◆ **DIRECTIONS FOR THIS TASK**:
Write only the number of lines in the entries below that contain the string "tools".

◆ **DATA TO USE**:
──────────────────────────────

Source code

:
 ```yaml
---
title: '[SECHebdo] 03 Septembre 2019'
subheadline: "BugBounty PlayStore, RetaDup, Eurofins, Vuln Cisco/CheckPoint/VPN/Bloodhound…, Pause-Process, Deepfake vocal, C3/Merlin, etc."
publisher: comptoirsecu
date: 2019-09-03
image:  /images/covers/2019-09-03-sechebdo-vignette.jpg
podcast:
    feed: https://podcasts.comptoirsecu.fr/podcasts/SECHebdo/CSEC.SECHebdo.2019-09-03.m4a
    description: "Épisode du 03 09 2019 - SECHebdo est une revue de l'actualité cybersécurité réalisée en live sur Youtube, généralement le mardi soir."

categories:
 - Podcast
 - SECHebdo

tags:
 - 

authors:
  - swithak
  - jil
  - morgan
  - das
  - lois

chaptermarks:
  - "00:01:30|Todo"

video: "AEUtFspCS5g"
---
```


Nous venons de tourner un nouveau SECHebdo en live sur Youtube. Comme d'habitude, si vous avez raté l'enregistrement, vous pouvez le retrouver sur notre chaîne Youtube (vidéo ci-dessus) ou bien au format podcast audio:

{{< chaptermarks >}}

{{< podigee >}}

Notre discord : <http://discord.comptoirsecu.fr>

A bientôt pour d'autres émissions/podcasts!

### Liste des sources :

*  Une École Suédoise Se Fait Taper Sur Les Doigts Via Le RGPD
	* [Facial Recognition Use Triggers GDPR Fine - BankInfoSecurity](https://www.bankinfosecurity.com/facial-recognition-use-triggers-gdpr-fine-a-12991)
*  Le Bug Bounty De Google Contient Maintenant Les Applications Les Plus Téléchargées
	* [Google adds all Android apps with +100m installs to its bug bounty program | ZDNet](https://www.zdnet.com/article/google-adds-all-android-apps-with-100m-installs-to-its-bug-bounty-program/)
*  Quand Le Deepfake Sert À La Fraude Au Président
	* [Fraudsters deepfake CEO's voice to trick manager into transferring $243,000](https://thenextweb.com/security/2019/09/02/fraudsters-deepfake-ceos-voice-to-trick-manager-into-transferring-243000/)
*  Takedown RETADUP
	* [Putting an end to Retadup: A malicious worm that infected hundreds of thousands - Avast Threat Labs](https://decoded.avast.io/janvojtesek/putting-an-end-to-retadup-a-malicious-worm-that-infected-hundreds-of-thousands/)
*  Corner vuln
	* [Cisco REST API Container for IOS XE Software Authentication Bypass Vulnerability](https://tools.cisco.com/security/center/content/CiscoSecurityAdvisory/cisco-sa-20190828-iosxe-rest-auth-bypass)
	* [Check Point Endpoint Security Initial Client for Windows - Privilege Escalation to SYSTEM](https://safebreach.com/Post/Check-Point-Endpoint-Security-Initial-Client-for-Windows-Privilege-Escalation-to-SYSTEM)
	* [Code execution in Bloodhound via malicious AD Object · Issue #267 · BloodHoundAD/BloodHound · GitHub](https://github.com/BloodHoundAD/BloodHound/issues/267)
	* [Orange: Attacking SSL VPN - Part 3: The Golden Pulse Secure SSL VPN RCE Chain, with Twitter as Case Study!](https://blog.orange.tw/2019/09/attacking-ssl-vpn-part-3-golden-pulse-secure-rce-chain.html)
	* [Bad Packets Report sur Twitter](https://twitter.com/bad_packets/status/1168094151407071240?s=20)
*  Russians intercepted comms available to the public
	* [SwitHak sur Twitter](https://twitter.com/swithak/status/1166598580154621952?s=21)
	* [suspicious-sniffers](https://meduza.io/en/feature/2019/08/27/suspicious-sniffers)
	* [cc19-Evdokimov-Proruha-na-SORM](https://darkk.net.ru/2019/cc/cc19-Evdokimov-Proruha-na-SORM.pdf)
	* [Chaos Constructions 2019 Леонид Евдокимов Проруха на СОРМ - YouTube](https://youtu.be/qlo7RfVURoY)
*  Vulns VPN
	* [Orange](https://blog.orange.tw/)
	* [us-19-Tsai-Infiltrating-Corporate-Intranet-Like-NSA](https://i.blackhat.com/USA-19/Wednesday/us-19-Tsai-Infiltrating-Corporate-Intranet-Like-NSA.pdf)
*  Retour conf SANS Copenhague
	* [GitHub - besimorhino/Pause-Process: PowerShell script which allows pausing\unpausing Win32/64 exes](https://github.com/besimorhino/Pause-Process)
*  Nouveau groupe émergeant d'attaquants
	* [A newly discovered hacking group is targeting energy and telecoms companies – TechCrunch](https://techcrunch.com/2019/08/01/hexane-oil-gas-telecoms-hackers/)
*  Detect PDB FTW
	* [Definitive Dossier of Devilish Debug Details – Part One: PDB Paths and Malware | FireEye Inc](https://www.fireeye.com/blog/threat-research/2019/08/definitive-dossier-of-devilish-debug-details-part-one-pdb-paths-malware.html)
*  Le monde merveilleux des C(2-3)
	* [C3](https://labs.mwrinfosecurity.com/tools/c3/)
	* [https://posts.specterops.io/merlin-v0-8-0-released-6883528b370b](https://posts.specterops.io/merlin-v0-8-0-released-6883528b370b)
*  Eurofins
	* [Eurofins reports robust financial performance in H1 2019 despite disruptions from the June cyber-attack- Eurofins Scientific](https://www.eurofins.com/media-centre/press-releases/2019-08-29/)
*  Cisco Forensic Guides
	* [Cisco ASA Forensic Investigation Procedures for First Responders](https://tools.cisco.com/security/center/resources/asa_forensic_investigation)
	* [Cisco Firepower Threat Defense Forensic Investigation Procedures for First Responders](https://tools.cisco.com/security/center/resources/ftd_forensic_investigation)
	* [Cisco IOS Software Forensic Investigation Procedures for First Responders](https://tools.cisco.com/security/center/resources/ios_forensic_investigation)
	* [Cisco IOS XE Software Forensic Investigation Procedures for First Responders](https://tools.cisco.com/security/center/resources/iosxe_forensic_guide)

──────────────────────────────

◆ **PROBLEM SOLUTION**:
6